Work instruction: Exactly as they appear, transcribe the entries and skip any pictures.

Data to examine:

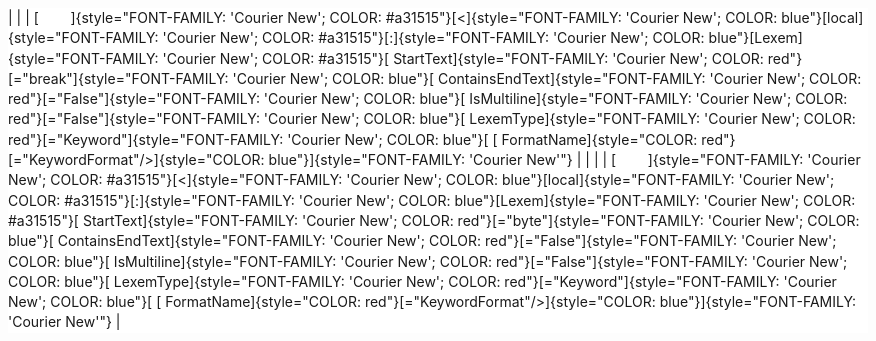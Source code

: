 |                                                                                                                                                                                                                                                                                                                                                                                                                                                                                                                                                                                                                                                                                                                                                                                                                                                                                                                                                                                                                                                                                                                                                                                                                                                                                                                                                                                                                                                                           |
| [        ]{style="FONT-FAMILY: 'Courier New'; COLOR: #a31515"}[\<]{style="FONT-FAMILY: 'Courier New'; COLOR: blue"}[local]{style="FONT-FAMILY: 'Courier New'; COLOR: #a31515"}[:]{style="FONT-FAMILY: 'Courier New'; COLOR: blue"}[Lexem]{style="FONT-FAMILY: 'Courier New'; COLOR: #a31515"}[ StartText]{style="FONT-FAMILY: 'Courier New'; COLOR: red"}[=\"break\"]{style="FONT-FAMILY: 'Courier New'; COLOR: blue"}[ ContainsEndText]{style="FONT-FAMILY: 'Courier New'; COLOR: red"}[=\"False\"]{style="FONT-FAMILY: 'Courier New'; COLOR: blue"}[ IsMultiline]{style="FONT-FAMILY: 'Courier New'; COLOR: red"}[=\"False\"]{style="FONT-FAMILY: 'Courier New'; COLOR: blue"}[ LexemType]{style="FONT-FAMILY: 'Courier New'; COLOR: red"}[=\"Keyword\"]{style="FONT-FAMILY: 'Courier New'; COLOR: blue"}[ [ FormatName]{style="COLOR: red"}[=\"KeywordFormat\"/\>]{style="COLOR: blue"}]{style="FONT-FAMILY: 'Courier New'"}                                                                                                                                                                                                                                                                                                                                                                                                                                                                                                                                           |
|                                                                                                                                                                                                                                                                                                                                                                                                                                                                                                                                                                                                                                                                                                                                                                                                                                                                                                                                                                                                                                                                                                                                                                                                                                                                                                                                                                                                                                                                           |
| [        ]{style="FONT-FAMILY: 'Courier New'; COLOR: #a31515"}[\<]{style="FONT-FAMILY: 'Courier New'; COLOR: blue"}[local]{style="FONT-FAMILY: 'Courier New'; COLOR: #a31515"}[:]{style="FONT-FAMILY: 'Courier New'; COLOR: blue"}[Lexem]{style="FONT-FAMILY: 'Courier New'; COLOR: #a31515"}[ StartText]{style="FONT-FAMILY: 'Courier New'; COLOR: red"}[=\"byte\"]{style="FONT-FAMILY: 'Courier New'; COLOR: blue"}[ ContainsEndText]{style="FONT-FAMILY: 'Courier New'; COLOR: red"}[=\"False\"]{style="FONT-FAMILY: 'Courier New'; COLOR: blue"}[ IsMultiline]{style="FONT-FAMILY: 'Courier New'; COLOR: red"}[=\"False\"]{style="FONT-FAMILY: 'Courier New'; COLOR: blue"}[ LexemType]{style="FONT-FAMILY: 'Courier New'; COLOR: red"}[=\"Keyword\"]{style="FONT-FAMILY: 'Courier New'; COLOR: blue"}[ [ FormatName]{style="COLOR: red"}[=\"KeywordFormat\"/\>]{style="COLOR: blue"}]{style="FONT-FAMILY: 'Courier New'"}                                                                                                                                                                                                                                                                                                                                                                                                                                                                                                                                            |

Final answer:
Source code

: |                                                                                                                                                                                                                                                                                                                                                                                                                                                                                                                                                                                                                                                                                                                                                                                                                                                                                                                                                                                                                                                                                                                                                                                                                                                                                                                                                                                                                                                                           |
| [        ]{style="FONT-FAMILY: 'Courier New'; COLOR: #a31515"}[\<]{style="FONT-FAMILY: 'Courier New'; COLOR: blue"}[local]{style="FONT-FAMILY: 'Courier New'; COLOR: #a31515"}[:]{style="FONT-FAMILY: 'Courier New'; COLOR: blue"}[Lexem]{style="FONT-FAMILY: 'Courier New'; COLOR: #a31515"}[ StartText]{style="FONT-FAMILY: 'Courier New'; COLOR: red"}[=\"break\"]{style="FONT-FAMILY: 'Courier New'; COLOR: blue"}[ ContainsEndText]{style="FONT-FAMILY: 'Courier New'; COLOR: red"}[=\"False\"]{style="FONT-FAMILY: 'Courier New'; COLOR: blue"}[ IsMultiline]{style="FONT-FAMILY: 'Courier New'; COLOR: red"}[=\"False\"]{style="FONT-FAMILY: 'Courier New'; COLOR: blue"}[ LexemType]{style="FONT-FAMILY: 'Courier New'; COLOR: red"}[=\"Keyword\"]{style="FONT-FAMILY: 'Courier New'; COLOR: blue"}[ [ FormatName]{style="COLOR: red"}[=\"KeywordFormat\"/\>]{style="COLOR: blue"}]{style="FONT-FAMILY: 'Courier New'"}                                                                                                                                                                                                                                                                                                                                                                                                                                                                                                                                           |
|                                                                                                                                                                                                                                                                                                                                                                                                                                                                                                                                                                                                                                                                                                                                                                                                                                                                                                                                                                                                                                                                                                                                                                                                                                                                                                                                                                                                                                                                           |
| [        ]{style="FONT-FAMILY: 'Courier New'; COLOR: #a31515"}[\<]{style="FONT-FAMILY: 'Courier New'; COLOR: blue"}[local]{style="FONT-FAMILY: 'Courier New'; COLOR: #a31515"}[:]{style="FONT-FAMILY: 'Courier New'; COLOR: blue"}[Lexem]{style="FONT-FAMILY: 'Courier New'; COLOR: #a31515"}[ StartText]{style="FONT-FAMILY: 'Courier New'; COLOR: red"}[=\"byte\"]{style="FONT-FAMILY: 'Courier New'; COLOR: blue"}[ ContainsEndText]{style="FONT-FAMILY: 'Courier New'; COLOR: red"}[=\"False\"]{style="FONT-FAMILY: 'Courier New'; COLOR: blue"}[ IsMultiline]{style="FONT-FAMILY: 'Courier New'; COLOR: red"}[=\"False\"]{style="FONT-FAMILY: 'Courier New'; COLOR: blue"}[ LexemType]{style="FONT-FAMILY: 'Courier New'; COLOR: red"}[=\"Keyword\"]{style="FONT-FAMILY: 'Courier New'; COLOR: blue"}[ [ FormatName]{style="COLOR: red"}[=\"KeywordFormat\"/\>]{style="COLOR: blue"}]{style="FONT-FAMILY: 'Courier New'"}                                                                                                                                                                                                                                                                                                                                                                                                                                                                                                                                            |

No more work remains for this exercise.